Il aura fallu attendre dix ans pour revoir Na Hong-jin derrière la caméra. Mais à Cannes, le retour du réalisateur sud-coréen s’est transformé en véritable événement. Présenté dimanche en compétition officielle du 79e Festival de Cannes, “Hope” a déclenché une standing ovation de sept minutes dans le Grand Théâtre Lumière, propulsant instantanément le film parmi les sensations les plus commentées de cette édition.

Go Soo, Hwang Jeong-min, Na Hong-jin, Michael Fassbender, Alicia Vikander, Taylor Russell et Hoyeon assistent à la première de Hope au 79e Festival de Cannes © (newscom/SL75)

Projeté à partir de 21h30 malgré une durée imposante de 2h40, le long-métrage a retenu jusqu’au bout l’attention des 2 300 spectateurs présents. À l’issue de la séance, Na Hong-jin, visiblement ému, a remercié le public à plusieurs reprises : « Merci sincèrement d’avoir accompagné ce film jusqu’à la toute fin. »

Connu pour ses thrillers sombres et nerveux comme “The Chaser” (2008), “The Yellow Sea” (2010) ou “The Wailing” (2016), le cinéaste signe ici une œuvre radicalement plus ambitieuse sur le plan du genre. Dans une sélection cannoise traditionnellement dominée par des drames d’auteur, la présence d’un blockbuster de science-fiction peuplé d’extraterrestres a surpris autant qu’intrigué. Le média américain Deadline a d’ailleurs souligné le caractère « rare » d’un tel film en compétition officielle.

L’intrigue se déroule dans les années 1980, dans un village portuaire isolé proche de la zone démilitarisée coréenne. Après une série de morts mystérieuses frappant habitants et bétail, le chef de poste Bum-seok, incarné par Hwang Jung-min, se lance à la poursuite d’étranges intrus. À ses côtés, un groupe de jeunes villageois mené par Sung-ki, joué par Zo In-sung, participe à une traque qui vire rapidement au cauchemar. Au fil du récit, les corps mutilés s’accumulent dans les montagnes et les rizières avant que la menace ne révèle enfin son visage : une espèce extraterrestre dotée d’une force surhumaine, rappelant autant les Titans de “L’Attaque des Titans” que les Na’vi d’“Avatar”. Des aliens réfugiés sur Terre après la destruction de leur planète, mais dont le film explore moins l’origine que la violence de leur confrontation avec les humains.

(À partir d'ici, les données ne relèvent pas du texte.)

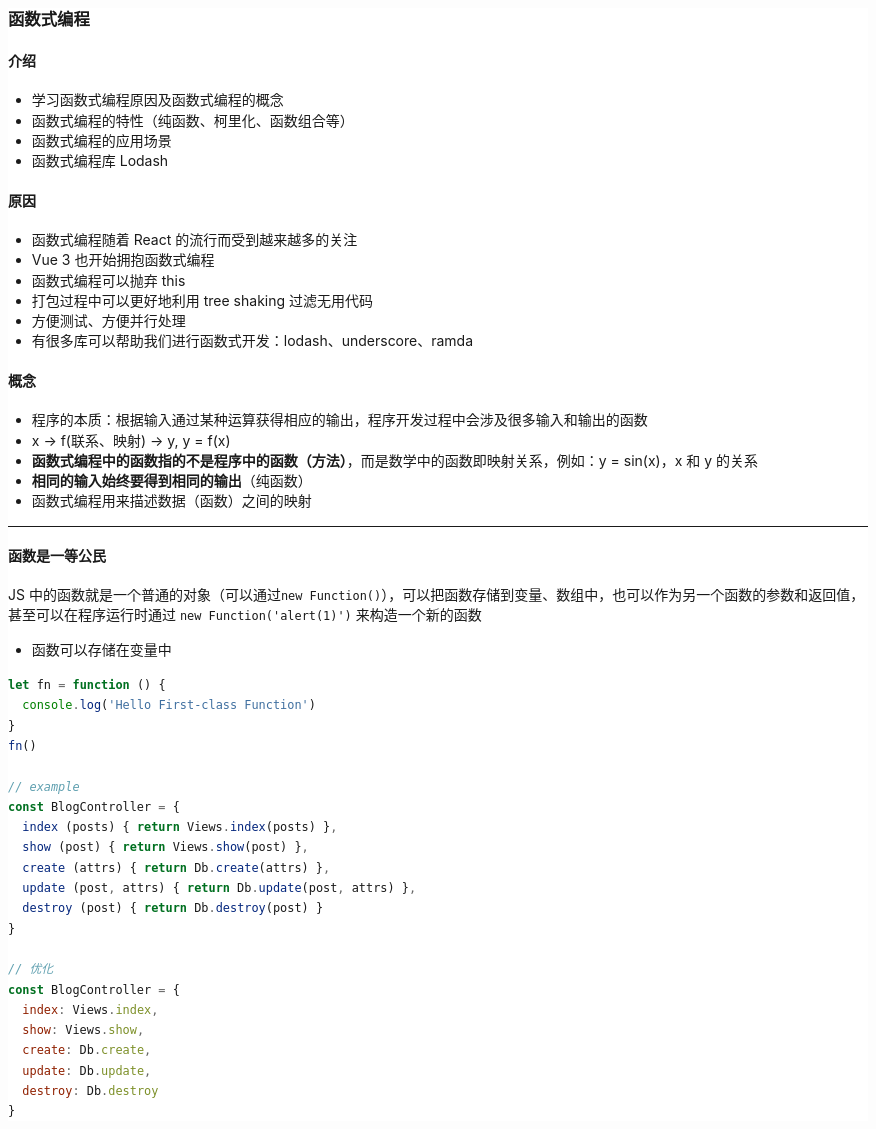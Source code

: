 ### 函数式编程

#### 介绍

- 学习函数式编程原因及函数式编程的概念
- 函数式编程的特性（纯函数、柯里化、函数组合等）
- 函数式编程的应用场景
- 函数式编程库 Lodash



#### 原因

- 函数式编程随着 React 的流行而受到越来越多的关注
- Vue 3 也开始拥抱函数式编程
- 函数式编程可以抛弃 this
- 打包过程中可以更好地利用 tree shaking 过滤无用代码
- 方便测试、方便并行处理
- 有很多库可以帮助我们进行函数式开发：lodash、underscore、ramda

#### 概念

- 程序的本质：根据输入通过某种运算获得相应的输出，程序开发过程中会涉及很多输入和输出的函数
- x -> f(联系、映射) -> y, y = f(x)
- **函数式编程中的函数指的不是程序中的函数（方法）**，而是数学中的函数即映射关系，例如：y = sin(x)，x 和 y 的关系
- **相同的输入始终要得到相同的输出**（纯函数）
- 函数式编程用来描述数据（函数）之间的映射



---



#### 函数是一等公民

JS 中的函数就是一个普通的对象（可以通过`new Function()`），可以把函数存储到变量、数组中，也可以作为另一个函数的参数和返回值，甚至可以在程序运行时通过 `new Function('alert(1)')` 来构造一个新的函数

- 函数可以存储在变量中

```javascript
let fn = function () {
  console.log('Hello First-class Function')
}
fn()

// example
const BlogController = {
  index (posts) { return Views.index(posts) },
  show (post) { return Views.show(post) },
  create (attrs) { return Db.create(attrs) },
  update (post, attrs) { return Db.update(post, attrs) },
  destroy (post) { return Db.destroy(post) }
}

// 优化
const BlogController = {
  index: Views.index,
  show: Views.show,
  create: Db.create,
  update: Db.update,
  destroy: Db.destroy
}
```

Le casting international a largement contribué à l’effervescence autour du film. Michael Fassbender, Alicia Vikander et Taylor Russell, présents à Cannes pour la montée des marches, incarnent des extraterrestres créés en motion capture et s’exprimant dans une langue fictive. Leurs visages n’apparaissent jamais à l’écran, un choix artistique qui nourrit déjà les spéculations autour d’éventuelles suites.

Comme souvent chez Na Hong-jin, “Hope” mêle tension permanente, violence graphique et humour absurde. Certaines scènes ont même déclenché des éclats de rire inattendus dans l’enceinte feutrée du Palais des Festivals.

La réception critique, elle, s’annonce plus divisée. Si plusieurs observateurs saluent l’audace du projet et sa capacité à renouveler le cinéma de genre coréen, d’autres pointent du doigt les effets spéciaux numériques du film. regrettant un design des alien moins convaincant une fois révélé. Au-delà du spectacle, “Hope” suscite également de nombreuses lectures politiques et sociales.

L’enthousiasme suscité par le film se reflète déjà dans les ventes internationales. Neon, distributeur nord-américain de “Parasite”, a acquis les droits pour les États-Unis, le Royaume-Uni et l’Australie, tandis que Mubi distribuera le film dans plusieurs territoires européens et sud-américains.

Dans un Festival de Cannes jusqu’ici jugé relativement discret en matière de grands chocs cinématographiques, “Hope” apparaît désormais comme l’un des candidats les plus scrutés avant l’annonce du palmarès, prévue le 23 mai prochain. Sa sortie en Corée du Sud est attendue cet été.